[Data provided Boundary: Start]
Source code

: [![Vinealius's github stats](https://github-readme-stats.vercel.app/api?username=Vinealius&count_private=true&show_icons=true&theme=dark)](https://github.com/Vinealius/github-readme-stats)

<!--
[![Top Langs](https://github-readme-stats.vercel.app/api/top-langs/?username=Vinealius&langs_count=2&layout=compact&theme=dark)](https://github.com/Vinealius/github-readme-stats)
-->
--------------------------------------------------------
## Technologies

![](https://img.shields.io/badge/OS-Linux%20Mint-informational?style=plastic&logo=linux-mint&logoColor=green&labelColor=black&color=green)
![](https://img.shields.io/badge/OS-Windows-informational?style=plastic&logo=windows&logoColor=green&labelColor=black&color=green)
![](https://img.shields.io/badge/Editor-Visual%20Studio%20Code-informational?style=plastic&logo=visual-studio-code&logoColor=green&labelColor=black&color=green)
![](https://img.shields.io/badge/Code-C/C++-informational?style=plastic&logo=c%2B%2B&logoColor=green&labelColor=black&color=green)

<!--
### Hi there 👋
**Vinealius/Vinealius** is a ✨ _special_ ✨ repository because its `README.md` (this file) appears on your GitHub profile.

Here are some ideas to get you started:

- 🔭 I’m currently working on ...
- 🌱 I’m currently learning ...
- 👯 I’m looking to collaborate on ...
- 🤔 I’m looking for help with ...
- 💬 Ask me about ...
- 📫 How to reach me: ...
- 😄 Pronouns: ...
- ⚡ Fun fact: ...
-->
[Data provided Boundary: End]
[Data provided Boundary: Start]
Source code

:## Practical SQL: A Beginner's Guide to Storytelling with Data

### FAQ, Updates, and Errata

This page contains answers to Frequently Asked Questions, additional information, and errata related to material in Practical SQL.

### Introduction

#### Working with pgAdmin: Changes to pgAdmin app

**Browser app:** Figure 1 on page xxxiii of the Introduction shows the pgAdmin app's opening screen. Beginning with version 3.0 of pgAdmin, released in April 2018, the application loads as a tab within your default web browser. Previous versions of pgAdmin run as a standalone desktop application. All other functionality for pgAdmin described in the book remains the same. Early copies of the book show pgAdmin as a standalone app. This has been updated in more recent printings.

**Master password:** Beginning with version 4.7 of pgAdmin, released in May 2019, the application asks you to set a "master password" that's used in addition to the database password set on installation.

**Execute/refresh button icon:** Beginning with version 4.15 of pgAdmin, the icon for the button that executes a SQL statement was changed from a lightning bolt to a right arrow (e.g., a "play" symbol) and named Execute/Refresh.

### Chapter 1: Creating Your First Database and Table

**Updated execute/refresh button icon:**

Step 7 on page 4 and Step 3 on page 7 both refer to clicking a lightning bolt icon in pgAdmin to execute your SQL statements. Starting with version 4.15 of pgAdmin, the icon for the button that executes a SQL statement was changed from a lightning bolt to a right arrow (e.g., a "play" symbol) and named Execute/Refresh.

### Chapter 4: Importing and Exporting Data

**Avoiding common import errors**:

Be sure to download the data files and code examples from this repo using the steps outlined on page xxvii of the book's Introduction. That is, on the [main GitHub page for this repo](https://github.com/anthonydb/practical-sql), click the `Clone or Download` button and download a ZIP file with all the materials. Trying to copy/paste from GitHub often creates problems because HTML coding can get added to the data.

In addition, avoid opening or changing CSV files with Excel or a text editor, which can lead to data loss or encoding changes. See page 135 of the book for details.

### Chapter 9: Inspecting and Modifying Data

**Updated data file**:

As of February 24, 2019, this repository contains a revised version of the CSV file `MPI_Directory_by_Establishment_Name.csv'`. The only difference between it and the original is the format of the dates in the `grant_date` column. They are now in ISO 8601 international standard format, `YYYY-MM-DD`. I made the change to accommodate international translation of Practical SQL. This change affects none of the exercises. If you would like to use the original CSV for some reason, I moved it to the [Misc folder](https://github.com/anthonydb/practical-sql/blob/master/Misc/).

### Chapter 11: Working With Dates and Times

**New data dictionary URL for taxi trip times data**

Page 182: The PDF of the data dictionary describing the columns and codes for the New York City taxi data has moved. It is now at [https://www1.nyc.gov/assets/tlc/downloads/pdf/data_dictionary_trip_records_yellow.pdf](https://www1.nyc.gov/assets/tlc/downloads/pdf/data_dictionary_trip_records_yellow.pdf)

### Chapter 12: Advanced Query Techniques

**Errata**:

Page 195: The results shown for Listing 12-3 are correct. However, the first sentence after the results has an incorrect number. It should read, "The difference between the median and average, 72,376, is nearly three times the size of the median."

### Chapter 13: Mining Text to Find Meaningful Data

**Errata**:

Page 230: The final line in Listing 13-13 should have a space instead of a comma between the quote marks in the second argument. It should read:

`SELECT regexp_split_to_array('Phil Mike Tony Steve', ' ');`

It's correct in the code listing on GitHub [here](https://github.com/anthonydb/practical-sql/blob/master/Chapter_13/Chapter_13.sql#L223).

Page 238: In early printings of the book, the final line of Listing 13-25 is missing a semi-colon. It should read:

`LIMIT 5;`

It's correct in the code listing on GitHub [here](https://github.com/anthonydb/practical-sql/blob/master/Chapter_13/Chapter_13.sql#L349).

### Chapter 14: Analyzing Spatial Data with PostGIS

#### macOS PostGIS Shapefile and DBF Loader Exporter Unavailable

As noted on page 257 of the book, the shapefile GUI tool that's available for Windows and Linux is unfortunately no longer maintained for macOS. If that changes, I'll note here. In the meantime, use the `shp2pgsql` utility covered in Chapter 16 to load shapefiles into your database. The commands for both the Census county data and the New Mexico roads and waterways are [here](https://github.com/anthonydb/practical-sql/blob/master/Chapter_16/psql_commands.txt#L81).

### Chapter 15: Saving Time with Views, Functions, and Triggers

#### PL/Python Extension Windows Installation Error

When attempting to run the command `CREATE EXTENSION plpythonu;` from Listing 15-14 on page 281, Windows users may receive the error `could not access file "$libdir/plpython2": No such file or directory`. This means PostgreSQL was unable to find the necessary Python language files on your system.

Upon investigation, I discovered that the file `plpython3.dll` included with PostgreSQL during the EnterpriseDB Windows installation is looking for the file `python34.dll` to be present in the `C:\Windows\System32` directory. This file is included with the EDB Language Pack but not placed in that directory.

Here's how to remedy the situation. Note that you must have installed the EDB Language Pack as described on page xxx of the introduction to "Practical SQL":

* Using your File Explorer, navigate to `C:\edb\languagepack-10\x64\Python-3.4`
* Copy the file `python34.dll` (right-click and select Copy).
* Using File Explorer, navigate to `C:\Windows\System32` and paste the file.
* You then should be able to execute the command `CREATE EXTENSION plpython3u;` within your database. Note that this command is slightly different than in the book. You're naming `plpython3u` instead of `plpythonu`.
[Data provided Boundary: End]
• [Exercise goal]
Please write out, exactly as they appear above, only the lines in the stretch from the line with "As noted on" through the line with "#### PL/Python Extension".

• [Written reply]
As noted on page 257 of the book, the shapefile GUI tool that's available for Windows and Linux is unfortunately no longer maintained for macOS. If that changes, I'll note here. In the meantime, use the `shp2pgsql` utility covered in Chapter 16 to load shapefiles into your database. The commands for both the Census county data and the New Mexico roads and waterways are [here](https://github.com/anthonydb/practical-sql/blob/master/Chapter_16/psql_commands.txt#L81).

### Chapter 15: Saving Time with Views, Functions, and Triggers

#### PL/Python Extension Windows Installation Error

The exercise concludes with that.